* [Assignment]
Pick out each line of the records in which the word "global" appears.

[Dataset items]
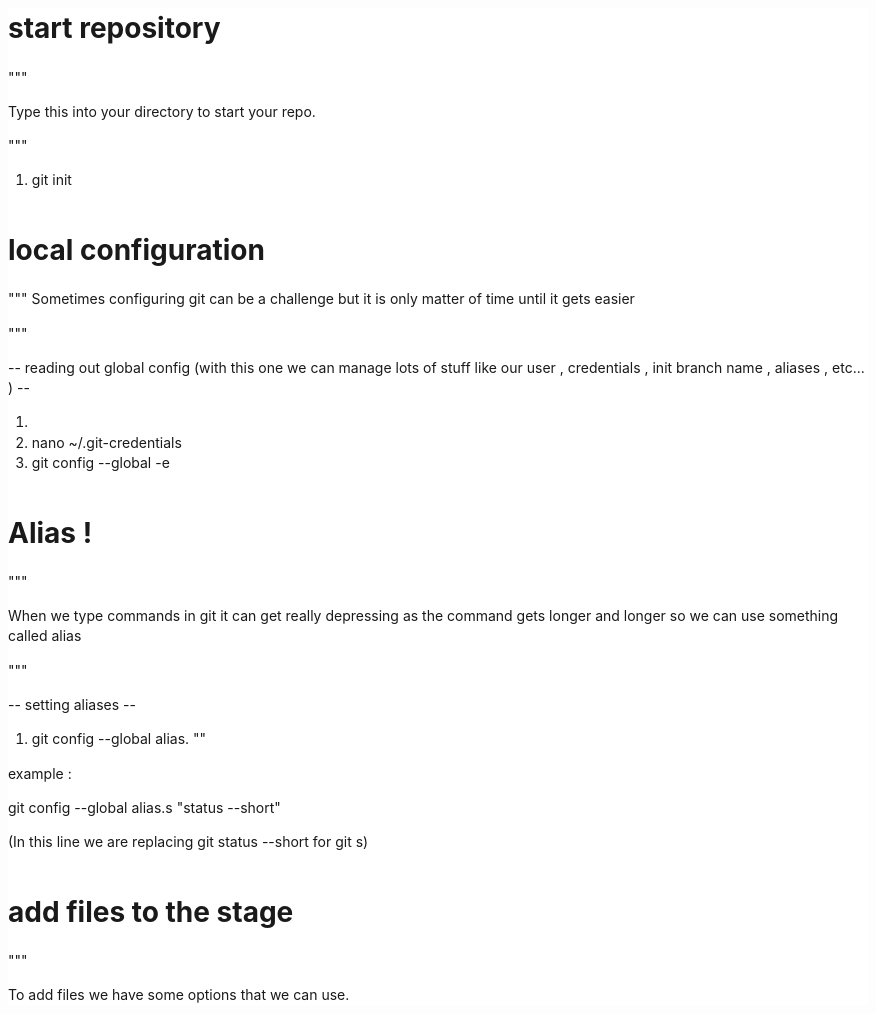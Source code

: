 # start repository

"""

Type this into your directory to start your repo.

"""


1. git init

# local configuration

"""
Sometimes configuring git can be a challenge 
but it is only matter of time until it gets easier

"""

-- reading out global config (with this one we can manage
lots of stuff like our user , credentials , init branch name , aliases , etc... ) --

1. <check your credentials>
1. nano ~/.git-credentials
2. git config --global -e





# Alias !

"""

When we type commands in git it can get really depressing
as the command gets longer and longer so we can use something
called alias

"""

-- setting aliases --

1. git config --global alias.<name> "<alias-function>"



example : 

git config --global alias.s "status --short"

(In this line we are replacing git status --short for git s)


# add files to the stage

""" 

To add files we have some options that we can use.
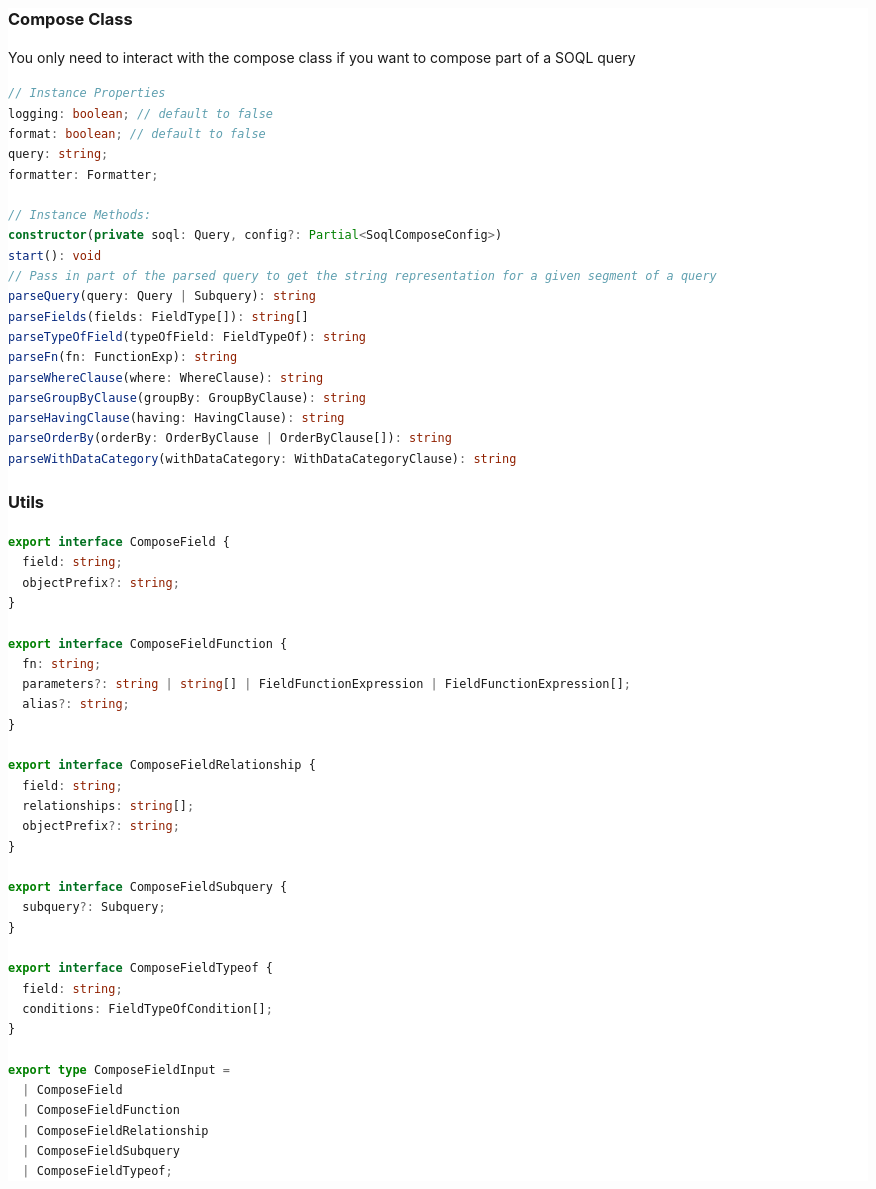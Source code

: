 ### Compose Class

You only need to interact with the compose class if you want to compose part of a SOQL query

```typescript
// Instance Properties
logging: boolean; // default to false
format: boolean; // default to false
query: string;
formatter: Formatter;

// Instance Methods:
constructor(private soql: Query, config?: Partial<SoqlComposeConfig>)
start(): void
// Pass in part of the parsed query to get the string representation for a given segment of a query
parseQuery(query: Query | Subquery): string
parseFields(fields: FieldType[]): string[]
parseTypeOfField(typeOfField: FieldTypeOf): string
parseFn(fn: FunctionExp): string
parseWhereClause(where: WhereClause): string
parseGroupByClause(groupBy: GroupByClause): string
parseHavingClause(having: HavingClause): string
parseOrderBy(orderBy: OrderByClause | OrderByClause[]): string
parseWithDataCategory(withDataCategory: WithDataCategoryClause): string

```

### Utils

```typescript
export interface ComposeField {
  field: string;
  objectPrefix?: string;
}

export interface ComposeFieldFunction {
  fn: string;
  parameters?: string | string[] | FieldFunctionExpression | FieldFunctionExpression[];
  alias?: string;
}

export interface ComposeFieldRelationship {
  field: string;
  relationships: string[];
  objectPrefix?: string;
}

export interface ComposeFieldSubquery {
  subquery?: Subquery;
}

export interface ComposeFieldTypeof {
  field: string;
  conditions: FieldTypeOfCondition[];
}

export type ComposeFieldInput =
  | ComposeField
  | ComposeFieldFunction
  | ComposeFieldRelationship
  | ComposeFieldSubquery
  | ComposeFieldTypeof;
```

* [Response]
-- reading out global config (with this one we can manage
2. git config --global -e
1. git config --global alias.<name> "<alias-function>"
git config --global alias.s "status --short"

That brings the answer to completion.